Ayaz mutluluğa olan inancını kaybetti. Umudunu kaybetti. Kendini uzay boşluğunda sürükleniyormuş gibi hissediyordu. Öylesine çaresiz, öylesine yorgundu. Gücü kalmamıştı. Bir kez daha karısını görememekten korktu. Bu düşünce kalbine akın ettiğinde olduğu yerde donup kaldı. Dizlerine eğilip iki eliyle sıktı. Derin nefes almaya çalıştı. Ama başaramıyordu. Sağ elini dizinden alıp göğsüne bastırdı. Çok şiddetli bir ağrı vardı. Kendi kalbiyle çırpınıyordu. Sanki karanlık onu sonsuza kadar yutacaktı. Nefesini dışarı sesli bir şekilde verirken hıçkırıklara boğuldu.

"Gece neredesin?" diye sorguladı. Ama ses yoktu ki.
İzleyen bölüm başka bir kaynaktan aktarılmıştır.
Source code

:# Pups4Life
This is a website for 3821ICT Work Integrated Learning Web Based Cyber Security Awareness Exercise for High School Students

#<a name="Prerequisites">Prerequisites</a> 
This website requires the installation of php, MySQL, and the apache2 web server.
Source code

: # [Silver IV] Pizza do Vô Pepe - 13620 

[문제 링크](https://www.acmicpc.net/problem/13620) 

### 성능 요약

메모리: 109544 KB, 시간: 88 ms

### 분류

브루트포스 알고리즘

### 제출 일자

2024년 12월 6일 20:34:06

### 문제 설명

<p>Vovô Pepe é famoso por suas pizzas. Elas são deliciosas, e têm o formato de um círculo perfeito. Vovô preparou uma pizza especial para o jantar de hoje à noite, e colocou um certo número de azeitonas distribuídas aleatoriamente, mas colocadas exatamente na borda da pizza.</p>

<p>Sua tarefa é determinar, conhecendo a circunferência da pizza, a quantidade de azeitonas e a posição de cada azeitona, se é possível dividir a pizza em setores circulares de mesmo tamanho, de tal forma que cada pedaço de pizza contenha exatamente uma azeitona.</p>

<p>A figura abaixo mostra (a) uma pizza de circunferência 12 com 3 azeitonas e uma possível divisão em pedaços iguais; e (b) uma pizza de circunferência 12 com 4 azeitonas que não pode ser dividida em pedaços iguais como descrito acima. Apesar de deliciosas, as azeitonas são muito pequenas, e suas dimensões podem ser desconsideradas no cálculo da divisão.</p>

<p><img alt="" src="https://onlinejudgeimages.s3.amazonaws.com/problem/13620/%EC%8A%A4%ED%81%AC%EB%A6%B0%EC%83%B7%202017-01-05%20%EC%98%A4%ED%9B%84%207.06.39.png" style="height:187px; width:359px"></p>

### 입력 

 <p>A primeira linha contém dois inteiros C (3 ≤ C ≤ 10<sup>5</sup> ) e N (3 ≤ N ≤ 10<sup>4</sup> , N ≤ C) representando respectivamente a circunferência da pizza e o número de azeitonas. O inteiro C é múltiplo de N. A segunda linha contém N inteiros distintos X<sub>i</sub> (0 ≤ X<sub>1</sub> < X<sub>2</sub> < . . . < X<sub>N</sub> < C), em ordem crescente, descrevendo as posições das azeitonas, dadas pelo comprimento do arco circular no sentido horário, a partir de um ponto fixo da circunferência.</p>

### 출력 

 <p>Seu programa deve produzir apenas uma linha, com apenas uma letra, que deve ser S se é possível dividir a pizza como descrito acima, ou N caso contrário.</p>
Sevdiği kadın ondan çok uzaktaydı. Ayaz gözlerini sımsıkı kapatıp, gözyaşlarının yanağına süzülmesine izin verdi. Ve dizleri üzerine çöktü. Issız yolda endişe ile iki can dostu ona bakıyordu. Ama o izlendiğinin farkında bile değildi. Karanlıkta kaybolurken delirmemek için kendini zor tuttu. Ama bunu başarmak mümkün değildi. Ayaz çoktan kendini kaybetmişti. Bundan sonra asla eskisi gibi olmayacaktı. Çok değişecekti.

"Gece!" diye haykırışı gökyüzünü doldururken Çağrı ile Ozan ona doğru koşmaya başladı.

(Ozan) "Ayaz!"

(Çağrı) "Ayaz!"

Bundan sonra çarelerde çaresizdi. Ayaz dipsiz bir kuyunun içine düşmüştü. Acı kalbinde zincirlere vurulmuştu. Ve uzun sürede kurtulamayacaktı. Bu acı onu yok edene kadar dev bir kasırgaya dönüşecekti.